How would you convert x=t^3 - 8t and y=t^2 into its cartesian form?

I was thinking of sq rotting the y to make root y = 2 but then it could be + or minus?

Thanks :smile:

Try squaring the x.

Surely square rooting y would give sqrt(y)=t? then substitute that back into the x formula and replace all t's with sqrt(y)

Reply 3

Cleoleo

Original post by lamalas600

Surely square rooting y would give sqrt(y)=t? then substitute that back into the x formula and replace all t's with sqrt(y)
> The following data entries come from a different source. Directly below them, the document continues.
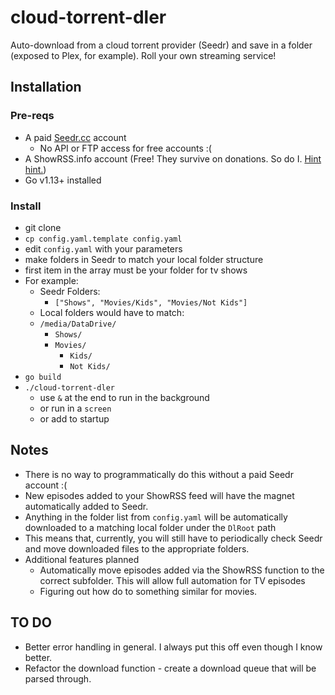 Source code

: # cloud-torrent-dler

Auto-download from a cloud torrent provider (Seedr) and save in a folder (exposed to Plex, for example). Roll your own streaming service!

## Installation

### Pre-reqs

- A paid [Seedr.cc](https://www.seedr.cc/?r=211) account
  - No API or FTP access for free accounts :(
- A ShowRSS.info account (Free! They survive on donations. So do I. [Hint hint.](paypal.me/jdale215))
- Go v1.13+ installed

### Install

- git clone
- `cp config.yaml.template config.yaml`
- edit `config.yaml` with your parameters
- make folders in Seedr to match your local folder structure
- first item in the array must be your folder for tv shows
- For example:
  - Seedr Folders:
    - `["Shows", "Movies/Kids", "Movies/Not Kids"]`
  - Local folders would have to match:
  - `/media/DataDrive/`
    - `Shows/`
    - `Movies/`
      - `Kids/`
      - `Not Kids/`
- `go build`
- `./cloud-torrent-dler`
  - use `&` at the end to run in the background
  - or run in a `screen`
  - or add to startup

## Notes

- There is no way to programmatically do this without a paid Seedr account :(
- New episodes added to your ShowRSS feed will have the magnet automatically added to Seedr.
- Anything in the folder list from `config.yaml` will be automatically downloaded to a matching local folder under the `DlRoot` path
- This means that, currently, you will still have to periodically check Seedr and move downloaded files to the appropriate folders.
- Additional features planned
  - Automatically move episodes added via the ShowRSS function to the correct subfolder. This will allow full automation for TV episodes
  - Figuring out how do to something similar for movies.


## TO DO

- Better error handling in general. I always put this off even though I know better. 
- Refactor the download function - create a download queue that will be parsed through. 
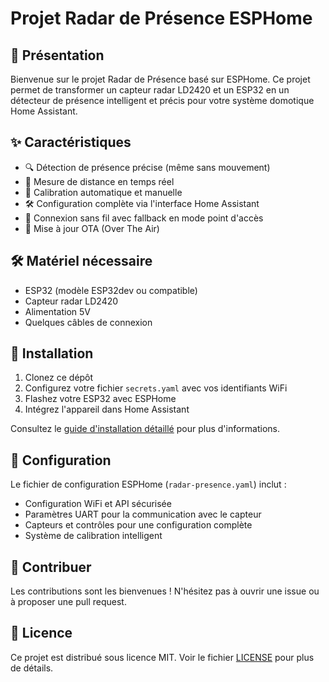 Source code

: # Projet Radar de Présence ESPHome

## 📡 Présentation

Bienvenue sur le projet Radar de Présence basé sur ESPHome. 
Ce projet permet de transformer un capteur radar LD2420 et un ESP32 en un détecteur de présence intelligent et précis pour votre système domotique Home Assistant.

## ✨ Caractéristiques

- 🔍 Détection de présence précise (même sans mouvement)
- 📏 Mesure de distance en temps réel
- 🔧 Calibration automatique et manuelle
- 🛠️ Configuration complète via l'interface Home Assistant
- 📶 Connexion sans fil avec fallback en mode point d'accès
- 🔄 Mise à jour OTA (Over The Air)

## 🛠️ Matériel nécessaire

- ESP32 (modèle ESP32dev ou compatible)
- Capteur radar LD2420
- Alimentation 5V
- Quelques câbles de connexion

## 🔧 Installation

1. Clonez ce dépôt
2. Configurez votre fichier `secrets.yaml` avec vos identifiants WiFi
3. Flashez votre ESP32 avec ESPHome
4. Intégrez l'appareil dans Home Assistant

Consultez le [guide d'installation détaillé](./INSTALLATION.md) pour plus d'informations.

## 📝 Configuration

Le fichier de configuration ESPHome (`radar-presence.yaml`) inclut :

- Configuration WiFi et API sécurisée
- Paramètres UART pour la communication avec le capteur
- Capteurs et contrôles pour une configuration complète
- Système de calibration intelligent


## 🤝 Contribuer

Les contributions sont les bienvenues ! N'hésitez pas à ouvrir une issue ou à proposer une pull request.

## 📄 Licence

Ce projet est distribué sous licence MIT. Voir le fichier [LICENSE](./LICENSE) pour plus de détails.
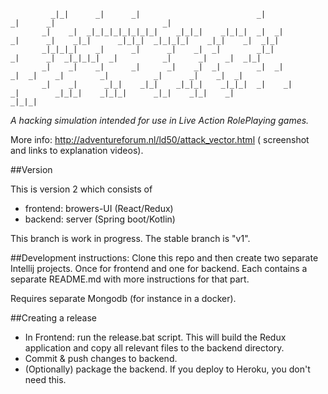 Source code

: 
             _|_|      _|      _|                          _|            _|      _|                        _|
           _|    _|  _|_|_|_|_|_|_|_|    _|_|_|    _|_|_|  _|  _|        _|      _|    _|_|      _|_|_|  _|_|_|_|    _|_|    _|  _|_|
           _|_|_|_|    _|      _|      _|    _|  _|        _|_|          _|      _|  _|_|_|_|  _|          _|      _|    _|  _|_|
           _|    _|    _|      _|      _|    _|  _|        _|  _|          _|  _|    _|        _|          _|      _|    _|  _|
           _|    _|      _|_|    _|_|    _|_|_|    _|_|_|  _|    _|          _|        _|_|_|    _|_|_|      _|_|    _|_|    _| 
    _|_|_|

*A hacking simulation intended for use in Live Action RolePlaying games.*

More info: http://adventureforum.nl/ld50/attack_vector.html ( screenshot and links to explanation videos).

##Version

This is version 2 which consists of

- frontend: browers-UI (React/Redux)
- backend: server (Spring boot/Kotlin)

This branch is work in progress. The stable branch is "v1".


##Development instructions:
Clone this repo and then create two separate Intellij projects. Once for frontend and one for backend. Each contains a separate README.md with more instructions for that part.

Requires separate Mongodb (for instance in a docker).

##Creating a release
- In Frontend: run the release.bat script. This will build the Redux application and copy all relevant files to the backend directory.
- Commit & push changes to backend.
- (Optionally) package the backend. If you deploy to Heroku, you don't need this.

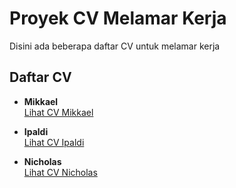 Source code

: # Proyek CV Melamar Kerja

Disini ada beberapa daftar CV untuk melamar kerja 

## Daftar CV

- **Mikkael**  
  [Lihat CV Mikkael](https://milas1818.github.io/Project/mikkael.html)

- **Ipaldi**  
  [Lihat CV Ipaldi](https://milas1818.github.io/Project/ipaldi.html)

- **Nicholas**  
  [Lihat CV Nicholas](https://milas1818.github.io/Project/nicholas.html)
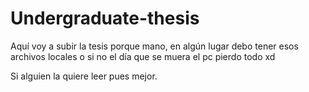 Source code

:# Undergraduate-thesis
Aquí voy a subir la tesis porque mano, en algún lugar debo tener esos archivos locales o si no el día que se muera el pc pierdo todo xd

Si alguien la quiere leer pues mejor.
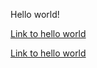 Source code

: Hello world!

[Link to hello world](./hello-world.md)

<a href="./hello-world.md">Link to hello world</a>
but could it not be +/- sq root y?

Reply 4

Hazza616

You don't have to worry about that, as you will be squaring the Y again later on.

Reply 5

Mathlete 4 the win

squaring the x and then subbing in y would work

Reply 6

Cleoleo

Original post by 4 Mathlete the win

squaring the x and then subbing in y would work

So squaring the whole of x=t^3 - 8t to get t^6 - 64t^2 = x^2 and then subbing y where you see t^2... so it would be x^2 = y^3 - 64y ?

Reply 7

ghostwalker

Original post by Cleoleo

So squaring the whole of x=t^3 - 8t to get t^6 - 64t^2 = x^2

Have another go:

x^2=(t^3-8t)^2=(t^3-8t)\times(t^3-8t)=....

Reply 8

Mathlete 4 the win

Original post by Cleoleo

So squaring the whole of x=t^3 - 8t to get t^6 - 64t^2 = x^2 and then subbing y where you see t^2... so it would be x^2 = y^3 - 64y ?

Yeah as ghostwalker has said you haven't quite expanded it correctly but after that you have the right idea. Just expand it as you would normally making sure not miss any terms.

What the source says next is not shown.